BEGIN

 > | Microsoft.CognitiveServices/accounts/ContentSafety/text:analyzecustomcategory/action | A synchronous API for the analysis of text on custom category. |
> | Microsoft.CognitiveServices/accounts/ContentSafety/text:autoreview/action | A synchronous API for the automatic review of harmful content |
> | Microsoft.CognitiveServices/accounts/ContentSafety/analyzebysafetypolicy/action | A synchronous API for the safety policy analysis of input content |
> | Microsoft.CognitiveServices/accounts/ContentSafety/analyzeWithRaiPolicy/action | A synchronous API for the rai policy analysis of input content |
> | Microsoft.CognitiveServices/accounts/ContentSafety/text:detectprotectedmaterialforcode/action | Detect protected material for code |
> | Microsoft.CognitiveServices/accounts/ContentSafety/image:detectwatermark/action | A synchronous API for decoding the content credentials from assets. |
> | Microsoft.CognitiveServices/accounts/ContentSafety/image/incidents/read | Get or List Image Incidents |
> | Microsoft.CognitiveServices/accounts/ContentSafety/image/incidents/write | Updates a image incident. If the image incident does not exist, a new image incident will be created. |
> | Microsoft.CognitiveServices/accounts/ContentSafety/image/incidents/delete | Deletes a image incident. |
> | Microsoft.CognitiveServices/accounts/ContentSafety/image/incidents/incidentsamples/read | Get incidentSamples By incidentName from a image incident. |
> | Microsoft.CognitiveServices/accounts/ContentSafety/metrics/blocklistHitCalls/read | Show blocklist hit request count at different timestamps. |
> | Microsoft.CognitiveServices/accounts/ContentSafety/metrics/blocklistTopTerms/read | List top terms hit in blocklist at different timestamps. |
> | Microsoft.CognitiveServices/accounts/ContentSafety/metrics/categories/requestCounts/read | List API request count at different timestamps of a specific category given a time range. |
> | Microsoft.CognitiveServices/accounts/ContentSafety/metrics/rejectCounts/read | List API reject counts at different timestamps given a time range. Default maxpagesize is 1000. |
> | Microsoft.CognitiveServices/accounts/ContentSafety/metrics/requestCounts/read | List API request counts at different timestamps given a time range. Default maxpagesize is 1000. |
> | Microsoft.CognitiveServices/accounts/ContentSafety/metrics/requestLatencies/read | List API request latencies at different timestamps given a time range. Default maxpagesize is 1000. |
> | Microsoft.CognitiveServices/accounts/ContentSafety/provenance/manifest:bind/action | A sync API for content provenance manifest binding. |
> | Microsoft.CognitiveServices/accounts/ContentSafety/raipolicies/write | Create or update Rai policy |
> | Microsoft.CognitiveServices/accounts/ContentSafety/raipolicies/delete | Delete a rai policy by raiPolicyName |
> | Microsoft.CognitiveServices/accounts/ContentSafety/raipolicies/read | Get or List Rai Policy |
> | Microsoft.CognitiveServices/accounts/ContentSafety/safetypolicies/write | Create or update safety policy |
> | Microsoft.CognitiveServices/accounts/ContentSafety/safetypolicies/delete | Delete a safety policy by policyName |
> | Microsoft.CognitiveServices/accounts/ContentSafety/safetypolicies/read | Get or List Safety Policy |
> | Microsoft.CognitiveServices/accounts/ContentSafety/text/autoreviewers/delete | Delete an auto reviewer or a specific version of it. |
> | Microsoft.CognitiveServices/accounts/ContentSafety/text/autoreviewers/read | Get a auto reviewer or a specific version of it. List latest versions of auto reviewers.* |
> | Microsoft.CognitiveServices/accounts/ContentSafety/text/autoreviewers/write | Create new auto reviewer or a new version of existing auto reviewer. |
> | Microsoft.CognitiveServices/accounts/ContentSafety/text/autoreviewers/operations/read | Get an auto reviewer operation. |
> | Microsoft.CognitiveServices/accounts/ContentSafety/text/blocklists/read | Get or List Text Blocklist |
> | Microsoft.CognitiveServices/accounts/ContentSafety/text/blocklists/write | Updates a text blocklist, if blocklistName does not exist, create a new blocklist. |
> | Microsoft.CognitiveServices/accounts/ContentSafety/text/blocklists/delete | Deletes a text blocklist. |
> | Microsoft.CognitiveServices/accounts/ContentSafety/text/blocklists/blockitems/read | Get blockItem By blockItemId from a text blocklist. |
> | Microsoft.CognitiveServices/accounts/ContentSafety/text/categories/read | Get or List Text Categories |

END

TASK PROMPT
Retype exactly the lines of the data above, starting at its first line and finishing with the line that has "safety policy analysis of input content |" in it.

RESULT
 > | Microsoft.CognitiveServices/accounts/ContentSafety/text:analyzecustomcategory/action | A synchronous API for the analysis of text on custom category. |
> | Microsoft.CognitiveServices/accounts/ContentSafety/text:autoreview/action | A synchronous API for the automatic review of harmful content |
> | Microsoft.CognitiveServices/accounts/ContentSafety/analyzebysafetypolicy/action | A synchronous API for the safety policy analysis of input content |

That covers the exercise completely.